(Records from a dataset)
------------------------------------

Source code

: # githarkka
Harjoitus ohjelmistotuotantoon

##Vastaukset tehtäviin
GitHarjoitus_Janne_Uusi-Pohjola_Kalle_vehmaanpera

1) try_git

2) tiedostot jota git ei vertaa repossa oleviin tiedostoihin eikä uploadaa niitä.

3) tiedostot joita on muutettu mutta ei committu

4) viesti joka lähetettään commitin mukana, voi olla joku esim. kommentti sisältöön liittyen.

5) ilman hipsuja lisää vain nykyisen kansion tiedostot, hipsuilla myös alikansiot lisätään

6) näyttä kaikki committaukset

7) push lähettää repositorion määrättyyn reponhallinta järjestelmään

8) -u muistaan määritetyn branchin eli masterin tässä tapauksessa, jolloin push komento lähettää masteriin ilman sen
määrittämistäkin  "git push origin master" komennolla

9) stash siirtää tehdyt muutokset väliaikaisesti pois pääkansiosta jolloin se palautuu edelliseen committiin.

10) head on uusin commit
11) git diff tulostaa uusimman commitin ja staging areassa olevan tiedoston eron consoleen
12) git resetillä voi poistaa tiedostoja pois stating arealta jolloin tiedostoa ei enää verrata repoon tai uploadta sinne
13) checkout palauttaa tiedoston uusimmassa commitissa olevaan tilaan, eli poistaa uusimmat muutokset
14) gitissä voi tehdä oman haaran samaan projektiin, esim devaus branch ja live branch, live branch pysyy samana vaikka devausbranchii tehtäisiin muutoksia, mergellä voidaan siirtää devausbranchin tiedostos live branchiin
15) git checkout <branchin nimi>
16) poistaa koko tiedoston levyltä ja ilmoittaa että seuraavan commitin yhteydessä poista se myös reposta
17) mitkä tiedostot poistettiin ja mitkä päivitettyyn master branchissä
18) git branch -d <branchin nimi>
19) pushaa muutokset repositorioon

------------------------------------

** TASK INSTRUCTIONS **
Find the word "checkout" in the entries and show each line where it is found.

** RESULT BELOW **
13) checkout palauttaa tiedoston uusimmassa commitissa olevaan tilaan, eli poistaa uusimmat muutokset
15) git checkout <branchin nimi>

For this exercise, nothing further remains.